Und während China versucht, seine Position in der Welt zu festigen, bevor es schwächer wird, schlägt die nationalistische und rassistische Führung in China selbst wild um sich. Nicht nur werden garantierte demokratische Rechte in Hongkong zerschlagen, weil die chinesische Führung panische Angst hat davor, dass demokratische Chinesen aus Hongkong auf dem Festland Nachahmer finden.

Noch weit drastischer ist der Umgang der von ethnischen Han-Chinesen dominierten Führung mit Minderheiten. So werden nicht nur die friedliebenden Tibeter und ihre 4000 Jahre alte Kultur so systematisch unterdrückt und verdrängt, dass viele die systematische Ausrottung der tibetischen Kultur und vollständige Verdrängung durch Chinesen fürchten. Die Versuche der chinesischen Führung, Tibet komplett von der Außenwelt abzuschneiden, um diese Grausamkeiten unbeobachtet zu begehen, macht es nicht besser.

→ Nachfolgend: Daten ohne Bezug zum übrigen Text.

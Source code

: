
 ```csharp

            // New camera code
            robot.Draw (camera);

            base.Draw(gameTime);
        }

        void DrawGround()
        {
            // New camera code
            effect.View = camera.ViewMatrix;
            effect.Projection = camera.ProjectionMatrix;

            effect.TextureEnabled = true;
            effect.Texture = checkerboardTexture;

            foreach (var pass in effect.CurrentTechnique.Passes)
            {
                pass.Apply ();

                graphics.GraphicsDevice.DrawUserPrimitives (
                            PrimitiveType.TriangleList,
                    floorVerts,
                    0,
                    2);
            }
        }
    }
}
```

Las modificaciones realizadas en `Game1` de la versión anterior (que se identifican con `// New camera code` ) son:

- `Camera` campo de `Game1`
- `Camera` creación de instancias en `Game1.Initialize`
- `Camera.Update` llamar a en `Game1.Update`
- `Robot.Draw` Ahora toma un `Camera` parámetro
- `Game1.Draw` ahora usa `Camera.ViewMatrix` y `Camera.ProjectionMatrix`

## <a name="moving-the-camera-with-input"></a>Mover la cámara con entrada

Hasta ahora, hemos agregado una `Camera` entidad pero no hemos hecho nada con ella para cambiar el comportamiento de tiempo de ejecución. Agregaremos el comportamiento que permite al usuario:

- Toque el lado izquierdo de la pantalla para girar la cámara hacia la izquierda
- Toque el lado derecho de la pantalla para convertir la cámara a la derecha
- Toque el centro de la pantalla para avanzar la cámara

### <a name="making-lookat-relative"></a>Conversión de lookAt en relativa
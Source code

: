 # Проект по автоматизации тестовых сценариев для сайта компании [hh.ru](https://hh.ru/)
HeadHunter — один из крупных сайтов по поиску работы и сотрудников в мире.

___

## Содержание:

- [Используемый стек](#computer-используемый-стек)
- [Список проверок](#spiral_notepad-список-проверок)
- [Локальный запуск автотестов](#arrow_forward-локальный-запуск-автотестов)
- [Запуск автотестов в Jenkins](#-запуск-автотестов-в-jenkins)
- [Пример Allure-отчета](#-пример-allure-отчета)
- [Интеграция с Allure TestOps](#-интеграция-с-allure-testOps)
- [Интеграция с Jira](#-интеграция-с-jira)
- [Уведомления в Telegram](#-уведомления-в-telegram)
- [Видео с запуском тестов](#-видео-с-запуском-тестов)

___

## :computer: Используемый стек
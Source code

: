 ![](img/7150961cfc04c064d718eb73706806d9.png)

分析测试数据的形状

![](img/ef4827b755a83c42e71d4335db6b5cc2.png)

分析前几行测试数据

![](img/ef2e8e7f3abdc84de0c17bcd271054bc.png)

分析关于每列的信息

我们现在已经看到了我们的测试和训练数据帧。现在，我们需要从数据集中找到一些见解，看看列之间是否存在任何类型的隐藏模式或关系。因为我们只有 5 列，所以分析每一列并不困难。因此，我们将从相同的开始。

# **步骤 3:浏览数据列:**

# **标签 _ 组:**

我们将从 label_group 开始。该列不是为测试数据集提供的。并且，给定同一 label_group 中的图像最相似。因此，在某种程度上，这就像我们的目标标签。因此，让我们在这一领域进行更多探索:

Schockiert schaut die Welt auf Internierungslager in Xinjiang, in der bis zu einer Million Menschen nur deshalb inhaftiert, drangsaliert, zu tausenden gefoltert und vergewaltigt werden, weil sie nicht der kommunistischen Ideologie und dem Kult um den Führer Xi Jinping anhängen, sondern eigenem Glauben und Tradition. Friedliche Gläubige werden zu potenziellen Terroristen erklärt, die man umerziehen wolle. Das klingt nach schlimmen, bekannten Mustern. Weil die Kommunisten den Familien ein zweites Kind über Jahrzehnte verboten haben (was übrigens zu zehntausenden Kindstötungen führte) und Familien in Xinjiang mehr Kinder haben, werden massenweise Zwangssterilisationen an Frauen verübt. Völkerrechtler warnen, dass inzwischen der von der UN definierte Begriff des Genozids erfüllt ist. Der gilt, wenn staatliche Maßnahmen darauf abzielen, ganze ethnische Gruppe systematisch zu dezimieren und auszurotten. Das hört sich alles schrecklich an – und das ist es auch. Bis zu 100 Millionen Christen in China leben ebenfalls unter oftmals brutaler Verfolgung. Europa muss sich darauf einstellen, dass die chinesische Großmacht von einer Brutalität ist, wie es die Welt bislang nicht kannte, oder kennen wollte. Noch hat China keinen Krieg begonnen, allerdings einen, gegen das demokratische Taiwan, bereits angekündigt. Das alles sind Vorboten dessen, wozu ein immer aggressiveres China nicht nur fähig, sondern auch bereit ist. Wir tun gut daran, uns darauf einzustellen, dass wir nur in einer globalen Allianz der Demokratien gegen diese neue globale Gefahr bestehen können. Wir müssen es schaffen, bevor es zu spät ist.